In the entries below, find the line with "Source code" and the line with "automatic credit limits.</span></span>"; reproduce those two lines and all lines between them exactly, without pictures.

(Stored data)
☆ ☆ ☆ ☆ ☆ ☆ ☆

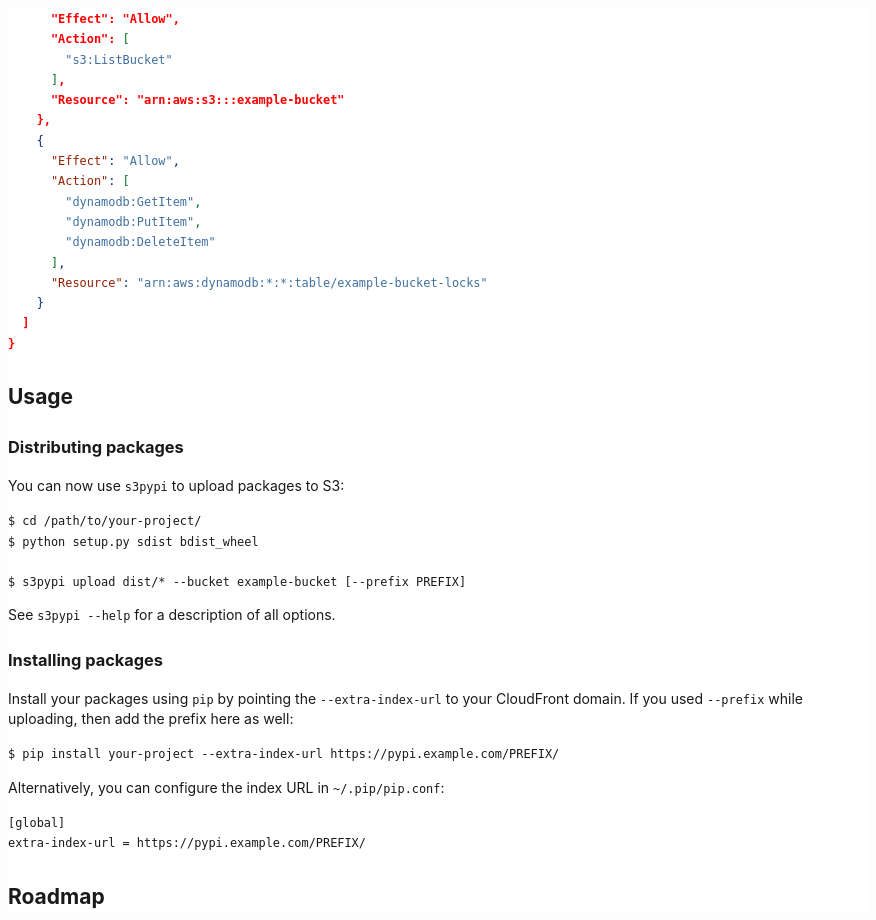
 ```json
      "Effect": "Allow",
      "Action": [
        "s3:ListBucket"
      ],
      "Resource": "arn:aws:s3:::example-bucket"
    },
    {
      "Effect": "Allow",
      "Action": [
        "dynamodb:GetItem",
        "dynamodb:PutItem",
        "dynamodb:DeleteItem"
      ],
      "Resource": "arn:aws:dynamodb:*:*:table/example-bucket-locks"
    }
  ]
}
```


## Usage

### Distributing packages

You can now use `s3pypi` to upload packages to S3:

```console
$ cd /path/to/your-project/
$ python setup.py sdist bdist_wheel

$ s3pypi upload dist/* --bucket example-bucket [--prefix PREFIX]
```

See `s3pypi --help` for a description of all options.


### Installing packages

Install your packages using `pip` by pointing the `--extra-index-url` to your
CloudFront domain. If you used `--prefix` while uploading, then add the prefix
here as well:

```console
$ pip install your-project --extra-index-url https://pypi.example.com/PREFIX/
```

Alternatively, you can configure the index URL in `~/.pip/pip.conf`:

```
[global]
extra-index-url = https://pypi.example.com/PREFIX/
```


## Roadmap


[S3 bucket]: https://docs.aws.amazon.com/AmazonS3/latest/userguide/Welcome.html
[Amazon CloudFront]: https://docs.aws.amazon.com/AmazonCloudFront/latest/DeveloperGuide/Introduction.html
[Terraform]: https://www.terraform.io/
[imported into Terraform]: https://www.terraform.io/docs/import/index.html
[removed from CloudFormation]: https://aws.amazon.com/premiumsupport/knowledge-center/delete-cf-stack-retain-resources/
[Origin Access Identity (OAI)]: https://docs.aws.amazon.com/AmazonCloudFront/latest/DeveloperGuide/private-content-restricting-access-to-s3.html
[Route 53 hosted zone]: https://docs.aws.amazon.com/Route53/latest/DeveloperGuide/AboutHZWorkingWith.html
[AWS Certificate Manager]: https://docs.aws.amazon.com/acm/latest/userguide/gs-acm-request-public.html
[Lambda@Edge]: https://docs.aws.amazon.com/AmazonCloudFront/latest/DeveloperGuide/lambda-at-the-edge.html
[AWS Systems Manager Parameter Store]: https://docs.aws.amazon.com/systems-manager/latest/userguide/systems-manager-parameter-store.html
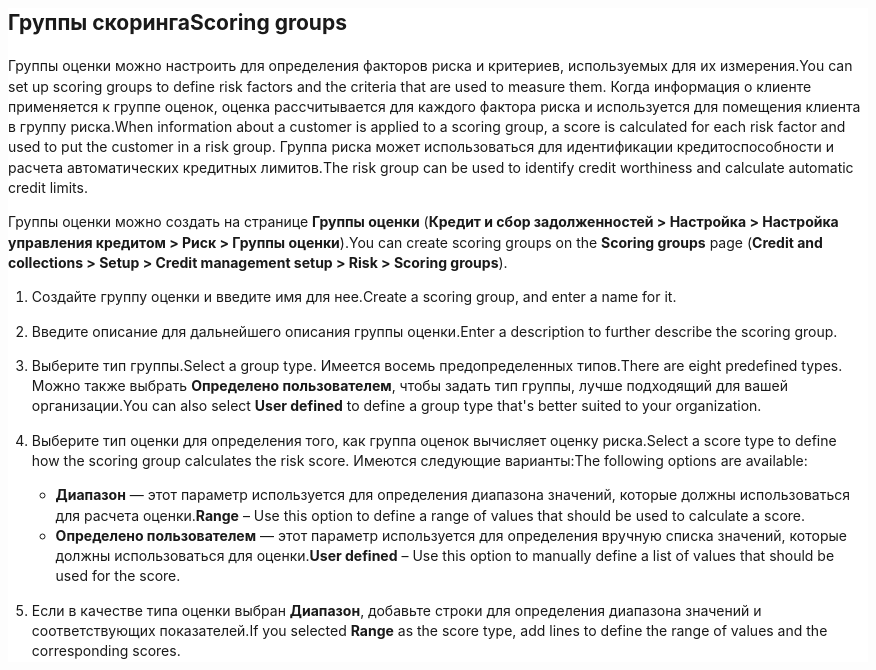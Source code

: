 ## <a name="scoring-groups"></a><span data-ttu-id="c5a38-150">Группы скоринга</span><span class="sxs-lookup"><span data-stu-id="c5a38-150">Scoring groups</span></span>

<span data-ttu-id="c5a38-151">Группы оценки можно настроить для определения факторов риска и критериев, используемых для их измерения.</span><span class="sxs-lookup"><span data-stu-id="c5a38-151">You can set up scoring groups to define risk factors and the criteria that are used to measure them.</span></span> <span data-ttu-id="c5a38-152">Когда информация о клиенте применяется к группе оценок, оценка рассчитывается для каждого фактора риска и используется для помещения клиента в группу риска.</span><span class="sxs-lookup"><span data-stu-id="c5a38-152">When information about a customer is applied to a scoring group, a score is calculated for each risk factor and used to put the customer in a risk group.</span></span> <span data-ttu-id="c5a38-153">Группа риска может использоваться для идентификации кредитоспособности и расчета автоматических кредитных лимитов.</span><span class="sxs-lookup"><span data-stu-id="c5a38-153">The risk group can be used to identify credit worthiness and calculate automatic credit limits.</span></span>

<span data-ttu-id="c5a38-154">Группы оценки можно создать на странице **Группы оценки** (**Кредит и сбор задолженностей \> Настройка \> Настройка управления кредитом \> Риск \> Группы оценки**).</span><span class="sxs-lookup"><span data-stu-id="c5a38-154">You can create scoring groups on the **Scoring groups** page (**Credit and collections \> Setup \> Credit management setup \> Risk \> Scoring groups**).</span></span>

1. <span data-ttu-id="c5a38-155">Создайте группу оценки и введите имя для нее.</span><span class="sxs-lookup"><span data-stu-id="c5a38-155">Create a scoring group, and enter a name for it.</span></span>
2. <span data-ttu-id="c5a38-156">Введите описание для дальнейшего описания группы оценки.</span><span class="sxs-lookup"><span data-stu-id="c5a38-156">Enter a description to further describe the scoring group.</span></span>
3. <span data-ttu-id="c5a38-157">Выберите тип группы.</span><span class="sxs-lookup"><span data-stu-id="c5a38-157">Select a group type.</span></span> <span data-ttu-id="c5a38-158">Имеется восемь предопределенных типов.</span><span class="sxs-lookup"><span data-stu-id="c5a38-158">There are eight predefined types.</span></span> <span data-ttu-id="c5a38-159">Можно также выбрать **Определено пользователем**, чтобы задать тип группы, лучше подходящий для вашей организации.</span><span class="sxs-lookup"><span data-stu-id="c5a38-159">You can also select **User defined** to define a group type that's better suited to your organization.</span></span>
4. <span data-ttu-id="c5a38-160">Выберите тип оценки для определения того, как группа оценок вычисляет оценку риска.</span><span class="sxs-lookup"><span data-stu-id="c5a38-160">Select a score type to define how the scoring group calculates the risk score.</span></span> <span data-ttu-id="c5a38-161">Имеются следующие варианты:</span><span class="sxs-lookup"><span data-stu-id="c5a38-161">The following options are available:</span></span>

    - <span data-ttu-id="c5a38-162">**Диапазон** — этот параметр используется для определения диапазона значений, которые должны использоваться для расчета оценки.</span><span class="sxs-lookup"><span data-stu-id="c5a38-162">**Range** – Use this option to define a range of values that should be used to calculate a score.</span></span>
    - <span data-ttu-id="c5a38-163">**Определено пользователем** — этот параметр используется для определения вручную списка значений, которые должны использоваться для оценки.</span><span class="sxs-lookup"><span data-stu-id="c5a38-163">**User defined** – Use this option to manually define a list of values that should be used for the score.</span></span>

5. <span data-ttu-id="c5a38-164">Если в качестве типа оценки выбран **Диапазон**, добавьте строки для определения диапазона значений и соответствующих показателей.</span><span class="sxs-lookup"><span data-stu-id="c5a38-164">If you selected **Range** as the score type, add lines to define the range of values and the corresponding scores.</span></span>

☆ ☆ ☆ ☆ ☆ ☆ ☆

= Response area =
Source code

: ## <a name="scoring-groups"></a><span data-ttu-id="c5a38-150">Группы скоринга</span><span class="sxs-lookup"><span data-stu-id="c5a38-150">Scoring groups</span></span>

<span data-ttu-id="c5a38-151">Группы оценки можно настроить для определения факторов риска и критериев, используемых для их измерения.</span><span class="sxs-lookup"><span data-stu-id="c5a38-151">You can set up scoring groups to define risk factors and the criteria that are used to measure them.</span></span> <span data-ttu-id="c5a38-152">Когда информация о клиенте применяется к группе оценок, оценка рассчитывается для каждого фактора риска и используется для помещения клиента в группу риска.</span><span class="sxs-lookup"><span data-stu-id="c5a38-152">When information about a customer is applied to a scoring group, a score is calculated for each risk factor and used to put the customer in a risk group.</span></span> <span data-ttu-id="c5a38-153">Группа риска может использоваться для идентификации кредитоспособности и расчета автоматических кредитных лимитов.</span><span class="sxs-lookup"><span data-stu-id="c5a38-153">The risk group can be used to identify credit worthiness and calculate automatic credit limits.</span></span>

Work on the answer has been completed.